(Collected data)

-- -- --

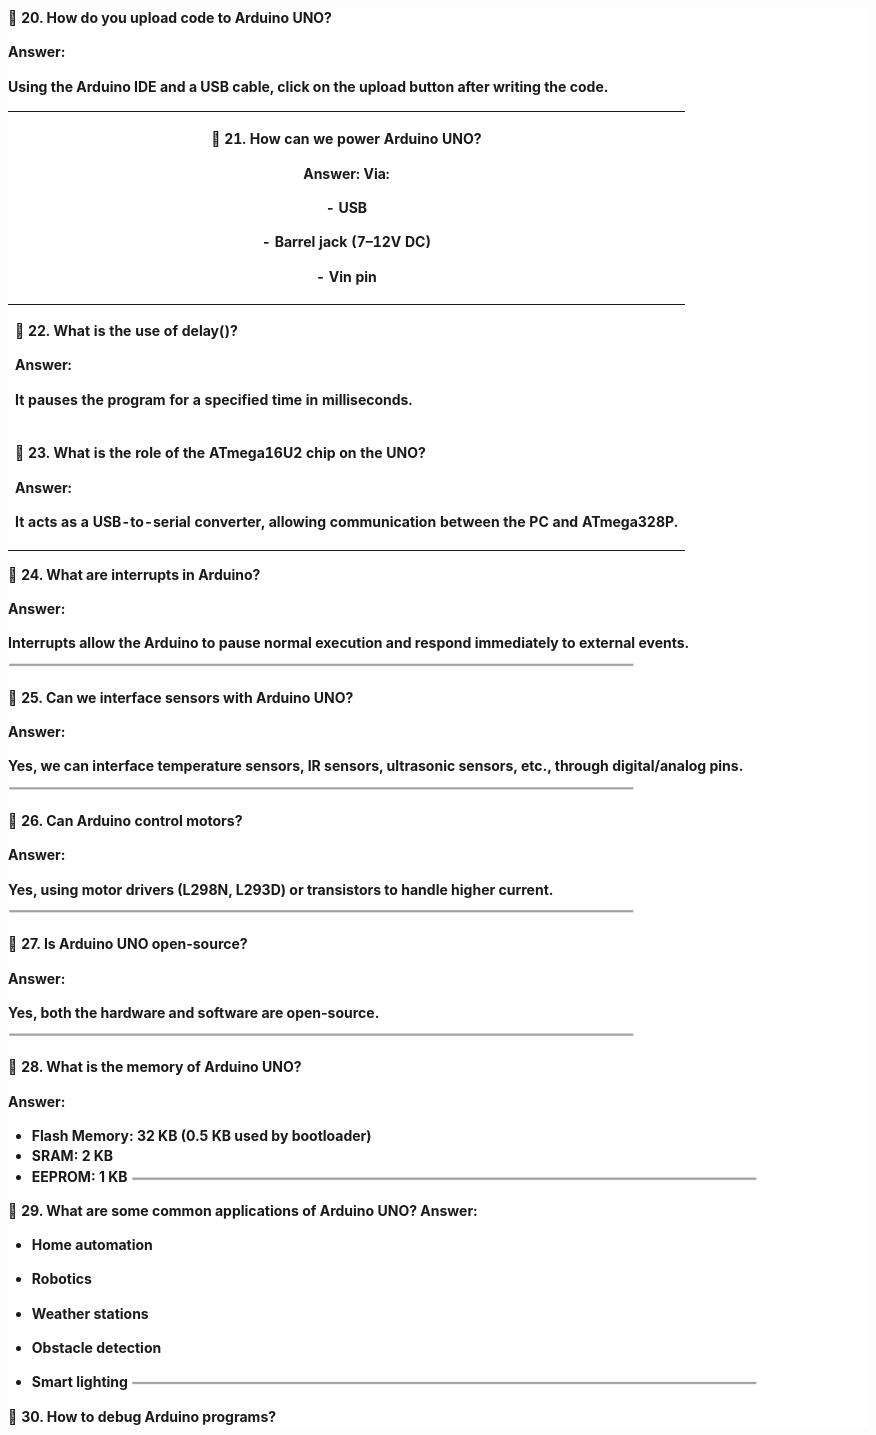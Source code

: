 🔹 **20. How do you upload code to Arduino UNO?** 

**Answer:** 

**Using the Arduino IDE and a USB cable, click on the upload button after writing the code.** 



|<p>🔹 **21. How can we power Arduino UNO?** </p><p>**Answer: Via:** </p><p>- **USB** </p><p>- **Barrel jack (7–12V DC)** </p><p>- **Vin pin** </p>|
| - |
|<p>🔹 **22. What is the use of delay()?** </p><p>**Answer:** </p><p>**It pauses the program for a specified time in milliseconds.** </p>|
|<p>🔹 **23. What is the role of the ATmega16U2 chip on the UNO?** </p><p>**Answer:** </p><p>**It acts as a USB-to-serial converter, allowing communication between the PC and ATmega328P.** </p>|

🔹 **24. What are interrupts in Arduino?** 

**Answer:** 

**Interrupts allow the Arduino to pause normal execution and respond immediately to external events. ![ref16]**

🔹 **25. Can we interface sensors with Arduino UNO?** 

**Answer:** 

**Yes, we can interface temperature sensors, IR sensors, ultrasonic sensors, etc., through digital/analog pins. ![ref17]**

🔹 **26. Can Arduino control motors?** 

**Answer:** 

**Yes, using motor drivers (L298N, L293D) or transistors to handle higher current. ![ref18]**

🔹 **27. Is Arduino UNO open-source?** 

**Answer:** 

**Yes, both the hardware and software are open-source. ![ref19]**

🔹 **28. What is the memory of Arduino UNO?** 

**Answer:** 

- **Flash Memory: 32 KB (0.5 KB used by bootloader)** 
- **SRAM: 2 KB** 
- **EEPROM: 1 KB ![](Aspose.Words.0e8fc5d0-f4c5-4612-bbed-23568645632e.023.png)**

🔹 **29. What are some common applications of Arduino UNO? Answer:** 

- **Home automation** 
- **Robotics** 


- **Weather stations** 
- **Obstacle detection** 
- **Smart lighting ![ref20]**

🔹 **30. How to debug Arduino programs?** 


[ref1]: Aspose.Words.0e8fc5d0-f4c5-4612-bbed-23568645632e.001.png
[ref2]: Aspose.Words.0e8fc5d0-f4c5-4612-bbed-23568645632e.002.png
[ref3]: Aspose.Words.0e8fc5d0-f4c5-4612-bbed-23568645632e.003.png
[ref4]: Aspose.Words.0e8fc5d0-f4c5-4612-bbed-23568645632e.004.png
[ref5]: Aspose.Words.0e8fc5d0-f4c5-4612-bbed-23568645632e.005.png
[ref6]: Aspose.Words.0e8fc5d0-f4c5-4612-bbed-23568645632e.006.png
[ref7]: Aspose.Words.0e8fc5d0-f4c5-4612-bbed-23568645632e.007.png
[ref8]: Aspose.Words.0e8fc5d0-f4c5-4612-bbed-23568645632e.008.png
[ref9]: Aspose.Words.0e8fc5d0-f4c5-4612-bbed-23568645632e.009.png
[ref10]: Aspose.Words.0e8fc5d0-f4c5-4612-bbed-23568645632e.010.png
[ref11]: Aspose.Words.0e8fc5d0-f4c5-4612-bbed-23568645632e.011.png
[ref12]: Aspose.Words.0e8fc5d0-f4c5-4612-bbed-23568645632e.012.png
[ref13]: Aspose.Words.0e8fc5d0-f4c5-4612-bbed-23568645632e.014.png
[ref14]: Aspose.Words.0e8fc5d0-f4c5-4612-bbed-23568645632e.016.png
[ref15]: Aspose.Words.0e8fc5d0-f4c5-4612-bbed-23568645632e.018.png
[ref16]: Aspose.Words.0e8fc5d0-f4c5-4612-bbed-23568645632e.019.png
[ref17]: Aspose.Words.0e8fc5d0-f4c5-4612-bbed-23568645632e.020.png
[ref18]: Aspose.Words.0e8fc5d0-f4c5-4612-bbed-23568645632e.021.png
[ref19]: Aspose.Words.0e8fc5d0-f4c5-4612-bbed-23568645632e.022.png
[ref20]: Aspose.Words.0e8fc5d0-f4c5-4612-bbed-23568645632e.024.png
[ref21]: Aspose.Words.0e8fc5d0-f4c5-4612-bbed-23568645632e.025.png
[ref22]: Aspose.Words.0e8fc5d0-f4c5-4612-bbed-23568645632e.027.png
[ref23]: Aspose.Words.0e8fc5d0-f4c5-4612-bbed-23568645632e.028.png
[ref24]: Aspose.Words.0e8fc5d0-f4c5-4612-bbed-23568645632e.030.png
[ref25]: Aspose.Words.0e8fc5d0-f4c5-4612-bbed-23568645632e.031.png
[ref26]: Aspose.Words.0e8fc5d0-f4c5-4612-bbed-23568645632e.032.png
[ref27]: Aspose.Words.0e8fc5d0-f4c5-4612-bbed-23568645632e.034.png
[ref28]: Aspose.Words.0e8fc5d0-f4c5-4612-bbed-23568645632e.035.png
[ref29]: Aspose.Words.0e8fc5d0-f4c5-4612-bbed-23568645632e.036.png
[ref30]: Aspose.Words.0e8fc5d0-f4c5-4612-bbed-23568645632e.037.png
[ref31]: Aspose.Words.0e8fc5d0-f4c5-4612-bbed-23568645632e.038.png
[ref32]: Aspose.Words.0e8fc5d0-f4c5-4612-bbed-23568645632e.039.png
[ref33]: Aspose.Words.0e8fc5d0-f4c5-4612-bbed-23568645632e.044.png
[ref34]: Aspose.Words.0e8fc5d0-f4c5-4612-bbed-23568645632e.045.png
[ref35]: Aspose.Words.0e8fc5d0-f4c5-4612-bbed-23568645632e.046.png
[ref36]: Aspose.Words.0e8fc5d0-f4c5-4612-bbed-23568645632e.047.png
[ref37]: Aspose.Words.0e8fc5d0-f4c5-4612-bbed-23568645632e.048.png
[ref38]: Aspose.Words.0e8fc5d0-f4c5-4612-bbed-23568645632e.050.png
[ref39]: Aspose.Words.0e8fc5d0-f4c5-4612-bbed-23568645632e.051.png
[ref40]: Aspose.Words.0e8fc5d0-f4c5-4612-bbed-23568645632e.054.png
[ref41]: Aspose.Words.0e8fc5d0-f4c5-4612-bbed-23568645632e.056.png
[ref42]: Aspose.Words.0e8fc5d0-f4c5-4612-bbed-23568645632e.057.png
[ref43]: Aspose.Words.0e8fc5d0-f4c5-4612-bbed-23568645632e.058.png
[ref44]: Aspose.Words.0e8fc5d0-f4c5-4612-bbed-23568645632e.059.png
[ref45]: Aspose.Words.0e8fc5d0-f4c5-4612-bbed-23568645632e.060.png
[ref46]: Aspose.Words.0e8fc5d0-f4c5-4612-bbed-23568645632e.061.png
[ref47]: Aspose.Words.0e8fc5d0-f4c5-4612-bbed-23568645632e.062.png
[ref48]: Aspose.Words.0e8fc5d0-f4c5-4612-bbed-23568645632e.063.png
[ref49]: Aspose.Words.0e8fc5d0-f4c5-4612-bbed-23568645632e.064.png
[ref50]: Aspose.Words.0e8fc5d0-f4c5-4612-bbed-23568645632e.078.png
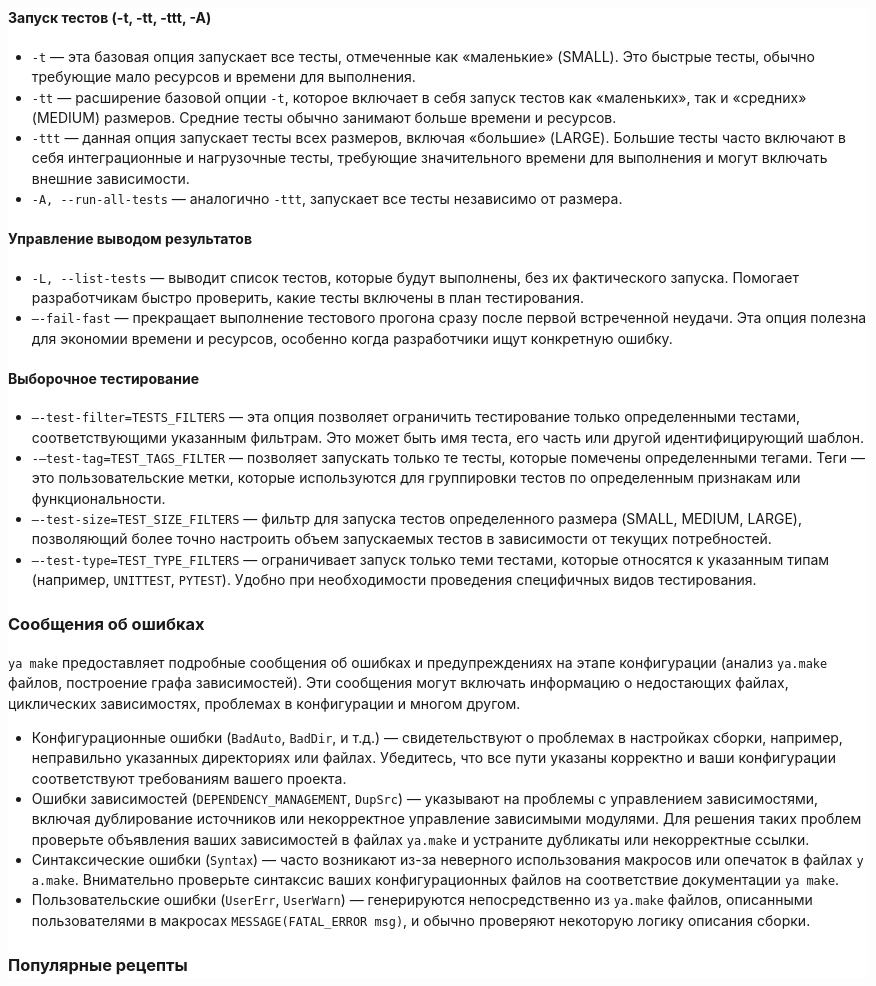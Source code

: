 #### Запуск тестов (-t, -tt, -ttt, -A)
- `-t` — эта базовая опция запускает все тесты, отмеченные как «маленькие» (SMALL). Это быстрые тесты, обычно требующие мало ресурсов и времени для выполнения.
- `-tt` — расширение базовой опции `-t`, которое включает в себя запуск тестов как «маленьких», так и «средних» (MEDIUM) размеров. Средние тесты обычно занимают больше времени и ресурсов.
- `-ttt` — данная опция запускает тесты всех размеров, включая «большие» (LARGE). Большие тесты часто включают в себя интеграционные и нагрузочные тесты, требующие значительного времени для выполнения и могут включать внешние зависимости.
- `-A, --run-all-tests` — аналогично `-ttt`, запускает все тесты независимо от размера.

#### Управление выводом результатов
- `-L, --list-tests` — выводит список тестов, которые будут выполнены, без их фактического запуска. Помогает разработчикам быстро проверить, какие тесты включены в план тестирования.
- `–-fail-fast` — прекращает выполнение тестового прогона сразу после первой встреченной неудачи. Эта опция полезна для экономии времени и ресурсов, особенно когда разработчики ищут конкретную ошибку.

#### Выборочное тестирование
- `–-test-filter=TESTS_FILTERS` — эта опция позволяет ограничить тестирование только определенными тестами, соответствующими указанным фильтрам. Это может быть имя теста, его часть или другой идентифицирующий шаблон.
- `-–test-tag=TEST_TAGS_FILTER` — позволяет запускать только те тесты, которые помечены определенными тегами. Теги — это пользовательские метки, которые используются для группировки тестов по определенным признакам или функциональности.
- `–-test-size=TEST_SIZE_FILTERS` — фильтр для запуска тестов определенного размера (SMALL, MEDIUM, LARGE), позволяющий более точно настроить объем запускаемых тестов в зависимости от текущих потребностей.
- `–-test-type=TEST_TYPE_FILTERS` — ограничивает запуск только теми тестами, которые относятся к указанным типам (например, `UNITTEST`, `PYTEST`). Удобно при необходимости проведения специфичных видов тестирования.

### Сообщения об ошибках

`ya make` предоставляет подробные сообщения об ошибках и предупреждениях на этапе конфигурации (анализ `ya.make` файлов, построение графа зависимостей). Эти сообщения могут включать информацию о недостающих файлах, циклических зависимостях, проблемах в конфигурации и многом другом.

- Конфигурационные ошибки (`BadAuto`, `BadDir`, и т.д.) — свидетельствуют о проблемах в настройках сборки, например, неправильно указанных директориях или файлах. Убедитесь, что все пути указаны корректно и ваши конфигурации соответствуют требованиям вашего проекта.
- Ошибки зависимостей (`DEPENDENCY_MANAGEMENT`, `DupSrc`) — указывают на проблемы с управлением зависимостями, включая дублирование источников или некорректное управление зависимыми модулями. Для решения таких проблем проверьте объявления ваших зависимостей в файлах `ya.make` и устраните дубликаты или некорректные ссылки.
- Синтаксические ошибки (`Syntax`) — часто возникают из-за неверного использования макросов или опечаток в файлах `ya.make`. Внимательно проверьте синтаксис ваших конфигурационных файлов на соответствие документации `ya make`.
- Пользовательские ошибки (`UserErr`, `UserWarn`) — генерируются непосредственно из `ya.make` файлов, описанными пользователями в макросах `MESSAGE(FATAL_ERROR msg)`, и обычно проверяют некоторую логику описания сборки.

### Популярные рецепты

-- -- --

EXERCISE BRIEF:
Go through the entries and copy every line that has "SMALL".

SOLUTION TO THIS TASK:
- `-t` — эта базовая опция запускает все тесты, отмеченные как «маленькие» (SMALL). Это быстрые тесты, обычно требующие мало ресурсов и времени для выполнения.
- `–-test-size=TEST_SIZE_FILTERS` — фильтр для запуска тестов определенного размера (SMALL, MEDIUM, LARGE), позволяющий более точно настроить объем запускаемых тестов в зависимости от текущих потребностей.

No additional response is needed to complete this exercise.